We share a table at the atrium and for an hour write quietly in our notebooks. At one point, a man wanders in and tells everyone he's just bought a house. Then he dances, his arms out-stretched. I look at her, she looks at me, each of us thinking, "Is he going in our story?"

The advice she gives me assumes good faith in everyone. That if you tell someone you're hurt, they'll hear you out sincerely, instead of enjoying your discomfort or attacking you for troubling them.

The pond is gold and olive green in the early evening. The trees that border it are a tarnished silver. We sit on a bench, the backs of our hands touching.

He's tried to hide it from me, but I can see on-screen that he isn't feeling well, and I get uneasy.

Short-rib tacos paired with a frozen non-dairy mango-flavored dessert.

People dip their toe in the past, in a room with limestone walls and rippling columns.

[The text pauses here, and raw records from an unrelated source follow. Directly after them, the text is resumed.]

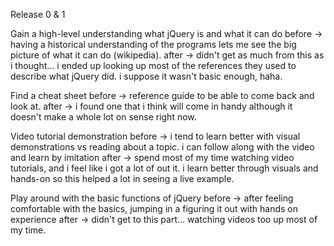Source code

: Release 0 & 1

Gain a high-level understanding what jQuery is and what it can do
before -> having a historical understanding of the programs lets me see the big picture of what it can do (wikipedia).
after -> didn't get as much from this as i thought... i ended up looking up most of the references they used to describe what jQuery did. i suppose it wasn't basic enough, haha.

Find a cheat sheet
before -> reference guide to be able to come back and look at.
after -> i found one that i think will come in handy although it doesn't make a whole lot on sense right now.

Video tutorial demonstration
before -> i tend to learn better with visual demonstrations vs reading about a topic. i can follow along with the video and learn by imitation
after -> spend most of my time watching video tutorials, and i feel like i got a lot of out it. i learn better through visuals and hands-on so this helped a lot in seeing a live example.

Play around with the basic functions of jQuery
before -> after feeling comfortable with the basics, jumping in a figuring it out with hands on experience
after -> didn't get to this part... watching videos too up most of my time.

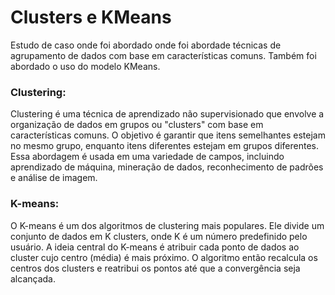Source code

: # Clusters e KMeans

Estudo de caso onde foi abordado onde foi abordade técnicas de agrupamento de dados com base em características comuns. Também foi abordado o uso do modelo KMeans.

### Clustering:

Clustering é uma técnica de aprendizado não supervisionado que envolve a organização de dados em grupos ou "clusters" com base em características comuns. O objetivo é garantir que itens semelhantes estejam no mesmo grupo, enquanto itens diferentes estejam em grupos diferentes. Essa abordagem é usada em uma variedade de campos, incluindo aprendizado de máquina, mineração de dados, reconhecimento de padrões e análise de imagem.

### K-means:

O K-means é um dos algoritmos de clustering mais populares. Ele divide um conjunto de dados em K clusters, onde K é um número predefinido pelo usuário. A ideia central do K-means é atribuir cada ponto de dados ao cluster cujo centro (média) é mais próximo. O algoritmo então recalcula os centros dos clusters e reatribui os pontos até que a convergência seja alcançada.
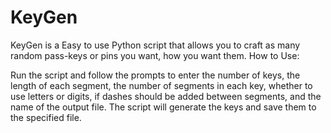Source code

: # KeyGen
KeyGen is a Easy to use Python script that allows you to craft as many random pass-keys or pins you want, how you want them.
How to Use:

Run the script and follow the prompts to enter the number of keys, the length of each segment, the number of segments in each key, whether to use letters or digits, if dashes should be added between segments, and the name of the output file. The script will generate the keys and save them to the specified file.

If everyone else left, it would just be me in a dusky room where unicorns prance on the high stone walls.

Friday, July 29, 2016

Week in Seven Words #299

One sculpture awaits us barefoot beneath golden trees. Another looks at us and away from us with dozens of eyes.

We lean against the railing of the bridge as the dusk gathers. The river has turned into a sheet of mica. Blank, burning eyes emerge in the dark - a train approaching.

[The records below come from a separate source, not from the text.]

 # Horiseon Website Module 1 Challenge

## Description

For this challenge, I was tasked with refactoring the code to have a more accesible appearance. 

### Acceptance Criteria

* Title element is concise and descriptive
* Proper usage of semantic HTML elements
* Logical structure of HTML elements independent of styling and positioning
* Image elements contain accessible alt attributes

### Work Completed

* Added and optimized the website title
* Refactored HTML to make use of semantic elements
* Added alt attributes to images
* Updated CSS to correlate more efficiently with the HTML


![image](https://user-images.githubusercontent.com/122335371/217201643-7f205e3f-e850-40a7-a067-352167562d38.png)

A conversation on the road, between a pedestrian who lectures a driver on right of way, and a driver who punches his horn in reply.

These parks are kept clean and lovely, and they're left undeveloped. People can lie on the grass just a few feet from a rocky beach. And there's breadth to the space, so they can pretend they aren't on a crowded island. The sunlight is soft today, and bikers take off their shoes and curl their toes in the grass.

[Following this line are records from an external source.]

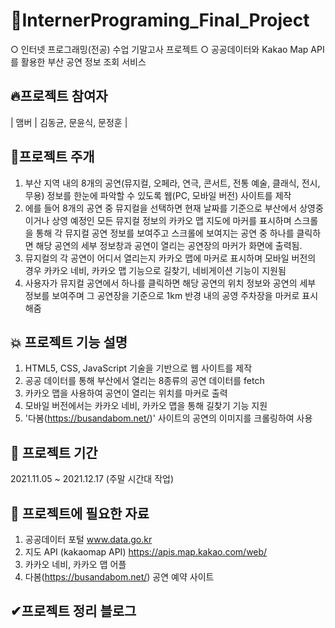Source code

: # 🎉InternerPrograming_Final_Project
○ 인터넷 프로그래밍(전공) 수업 기말고사 프로젝트 
○ 공공데이터와 Kakao Map API를 활용한 부산 공연 정보 조회 서비스


## 🔥프로젝트 참여자
| 맴버 | 김동균, 문윤식, 문정훈  |



## 🙌프로젝트 주개
1. 부산 지역 내의 8개의 공연(뮤지컬, 오페라, 연극, 콘서트, 전통 예술, 클래식, 전시, 무용) 정보를 한눈에 파악할 수 있도록 웹(PC, 모바일 버전) 사이트를 제작
2. 에를 들어 8개의 공연 중 뮤지컬을 선택하면 현재 날짜를 기준으로 부산에서 상영중이거나 상영 예정인 모든 뮤지컬 정보의 카카오 맵 지도에 마커를 표시하며 스크롤을 통해 각 뮤지컬 공연 정보를 보여주고 스크롤에 보여지는 공연 중 하나를 클릭하면 해당 공연의 세부 정보창과 공연이 열리는 공연장의 마커가 화면에 출력됨. 
3. 뮤지컬의 각 공연이 어디서 열리는지 카카오 맵에 마커로 표시하며 모바일 버전의 경우 카카오 네비, 카카오 맵 기능으로 길찾기, 네비게이션 기능이 지원됨 
4. 사용자가 뮤지컬 공연에서 하나를 클릭하면 해당 공연의 위치 정보와 공연의 세부 정보를 보여주며 그 공연장을 기준으로 1km 반경 내의 공영 주차장을 마커로 표시해줌


## 💥 프로젝트 기능 설명
1. HTML5, CSS, JavaScript 기술을 기반으로 웹 사이트를 제작
2. 공공 데이터를 통해 부산에서 열리는 8종류의 공연 데이터를 fetch
3. 카카오 맵을 사용하여 공연이 열리는 위치를 마커로 출력
4. 모바일 버전에서는 카카오 네비, 카카오 맵을 통해 길찾기 기능 지원
5. '다봄(https://busandabom.net/)' 사이트의 공연의 이미지를 크롤링하여 사용
 


## 📌 프로젝트 기간
2021.11.05 ~ 2021.12.17 (주말 시간대 작업)


## 🧾 프로젝트에 필요한 자료
1. 공공데이터 포털 www.data.go.kr
2. 지도 API (kakaomap API) https://apis.map.kakao.com/web/
3. 카카오 네비, 카카오 맵 어플
4. 다봄(https://busandabom.net/) 공연 예약 사이트

## ✔프로젝트 정리 블로그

He knows he's not allowed to hit people. So he slams pillows on the floor. But even that isn't allowed. So where's the anger supposed to go?

On the river: sailboats, yachts, a battleship, barges, banana-colored kayaks, and inflatable dolphins. The waves thrown into disarray by the watercraft.

Harbor water rises and falls against the statue's anguished face.

Sunday, July 24, 2016

Six Short Stories About Children Dealing With Injustice

Title: The Balek Scales
Author: Heinrich Böll
Translator: Leila Vennewitz
Where I Read It: A Walk in My World

"The Balek Scales" reads like a folk tale. It's set in an area of European countryside ruled by the wealthy Balek family. By law, only the Baleks are allowed to own a set of scales. Local villagers bring produce and what they've found foraging, like mushrooms, to the Balek scales and receive payment based on weight.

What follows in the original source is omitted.